I agree with the bit about America’s institutions being strong, but the rest seems disappointingly superficial to me. Let’s take the points one by one:
Why should we defend Montenegro?
Let’s apply a cost/benefit analysis to this question. Start with the benefits. During the 1990s, a series of wars in the former Yugoslavia killed over 100,000 people. Eventually the US became involved, even though the area was not a part of NATO. Having Montenegro join NATO reduces the already low probability of a Serbian invasion to basically zero. That’s a benefit. Consider the fate of countries that are not a member of NATO, such as Kuwait, Ukraine, etc.
As far as costs, I don’t see any. NATO’s combined military strength is already greater than the rest of the world combined, even before Montenegro joined. We don’t need to beef up our military to defend Montenegro, we already have a military that is strong enough to deter a Serbian invasion of Montenegro.
If you don’t like that “green eyeshades” answer and want something more poetic, consider the history of NATO countries in the 70 years before NATO was created, and the 70 years since its creation. NATO is not perfect, but it’s arguably the most successful international organization in all of world history, by far.
Let’s look at the dogma of the previous period. For instance, free trade. It’s over.
If he means the dogma of free trade is over, he’s right. But who cares? Nothing much is happening to the reality of free trade. Global trade is roughly as free as 10 or 20 years ago.
Trump is doing it in his own way. Brutal, a bit primitive, but in a sense he’s right. What he’s doing with China should have been done, maybe in a different way, but should have been done before.
But what exactly is Trump doing? He demanding that China adopt a more free trade regime, which would boost Chinese exports to America. Is that consistent with the previous claim that free trade is “over”? Or maybe he is referring to demands that we “get tough”. Again, what does that mean? Ousting China from islands in the South China Sea would indeed be getting tough, but that’s not what Trump is doing. Demanding that China become a more free market economy, and hence a richer and more powerful rival to the US, is an odd way of getting tough with a country.
I understand that the French have never liked neoliberalism, and that some are not happy that the EU keeps signing free trade agreements with countries like Canada and Japan. But wishing something doesn’t make it true, and there is little evidence that the world is moving away from free trade in any meaningful way. Yes, there are still some trade barriers, but that’s always been true. Each year a few more are added and a few are removed.
This isn’t to say that he’s wrong about the rhetoric. The neoliberal rhetoric of recent decades has given way to the nationalist rhetoric of the 2010s.
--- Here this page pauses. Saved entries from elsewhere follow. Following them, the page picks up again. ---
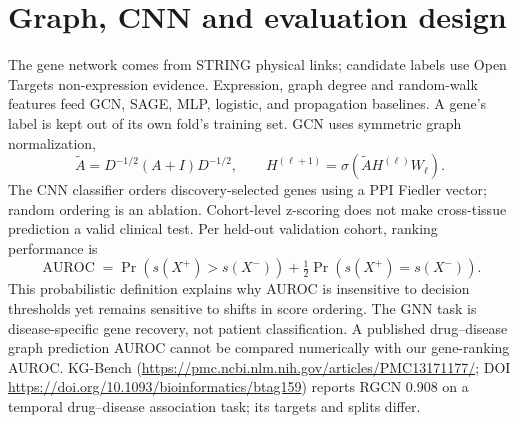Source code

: \documentclass[11pt,a4paper]{article}
\begin{document}
\section{Graph, CNN and evaluation design}
The gene network comes from STRING physical links; candidate labels use Open Targets non-expression evidence. Expression, graph degree and random-walk features feed GCN, SAGE, MLP, logistic, and propagation baselines. A gene's label is kept out of its own fold's training set. GCN uses symmetric graph normalization,
\begin{equation}\tilde A=D^{-1/2}(A+I)D^{-1/2},\qquad H^{(\ell+1)}=\sigma(\tilde A H^{(\ell)}W_\ell).\end{equation}
The CNN classifier orders discovery-selected genes using a PPI Fiedler vector; random ordering is an ablation. Cohort-level z-scoring does not make cross-tissue prediction a valid clinical test. Per held-out validation cohort, ranking performance is
\begin{equation}\operatorname{AUROC}=\Pr(s(X^+)>s(X^-)) + \tfrac12\Pr(s(X^+)=s(X^-)).\end{equation}
This probabilistic definition explains why AUROC is insensitive to decision thresholds yet remains sensitive to shifts in score ordering. The GNN task is disease-specific gene recovery, not patient classification. A published drug--disease graph prediction AUROC cannot be compared numerically with our gene-ranking AUROC. KG-Bench (\url{https://pmc.ncbi.nlm.nih.gov/articles/PMC13171177/}; DOI \url{https://doi.org/10.1093/bioinformatics/btag159}) reports RGCN 0.908 on a temporal drug--disease association task; its targets and splits differ.
\end{document}
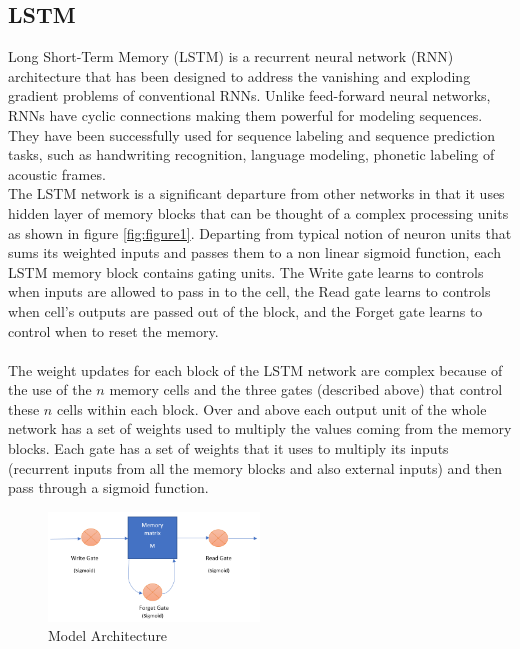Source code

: \documentclass[conference]{IEEEtran}
\begin{document}
\subsection{LSTM}
Long Short-Term Memory (LSTM) is a recurrent neural network (RNN) architecture that has been designed to address the vanishing and exploding gradient problems of conventional RNNs. Unlike feed-forward neural networks, RNNs have cyclic connections making them powerful for modeling sequences. They have been successfully used for sequence labeling and sequence prediction tasks, such as handwriting recognition, language modeling, phonetic labeling of acoustic frames. \cite{lstm}\\
The LSTM network is a significant departure from other networks in that it uses hidden layer of memory blocks that can be thought of a complex processing units as shown in figure \ref{fig:figure1}. Departing from typical notion of neuron units that sums its weighted inputs and passes them to a non linear sigmoid function, each LSTM memory block contains gating units. The Write gate learns to controls when inputs are allowed to pass in to the cell, the Read gate learns to controls when cell's outputs are passed out of the block, and the Forget gate learns to control when to reset the memory.\\
\\The weight updates for each block of the LSTM network are complex because of the use of the $n$ memory cells and the three gates (described above) that control these $n$ cells within each block. Over and above each output unit of the whole network has a set of weights used to multiply the values coming from the memory blocks. Each gate has a set of weights that it uses to multiply its inputs (recurrent inputs from all the memory blocks and also external inputs) and then pass through a sigmoid function. \cite{judy}

\begin{figure}[h]
\includegraphics[width=0.5\textwidth]{3.PNG}
\caption{Model Architecture}
\label{fig:figure8}
\end{figure}
\end{document}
But the reality on the ground has not reflected that change. For instance, the Trump administration has some pretty harsh things to say about illegal immigration, but the rate of illegal immigration into the US is surging, partly due to the policies of Trump himself (stronger economic growth, less foreign aid to Central America, failure to compromise to get a wall, etc.) I’m not the first to notice that Trump ran as a populist but has often governed as a country club Republican (deregulating banks and big corporate tax cuts but no infrastructure program, no reduction in trade deficits, no reduction in illegal immigration, no increase in the minimum wage, and no real plan to save manufacturing.)
Intellectuals focus too much on interesting rhetoric and too little on mundane reality.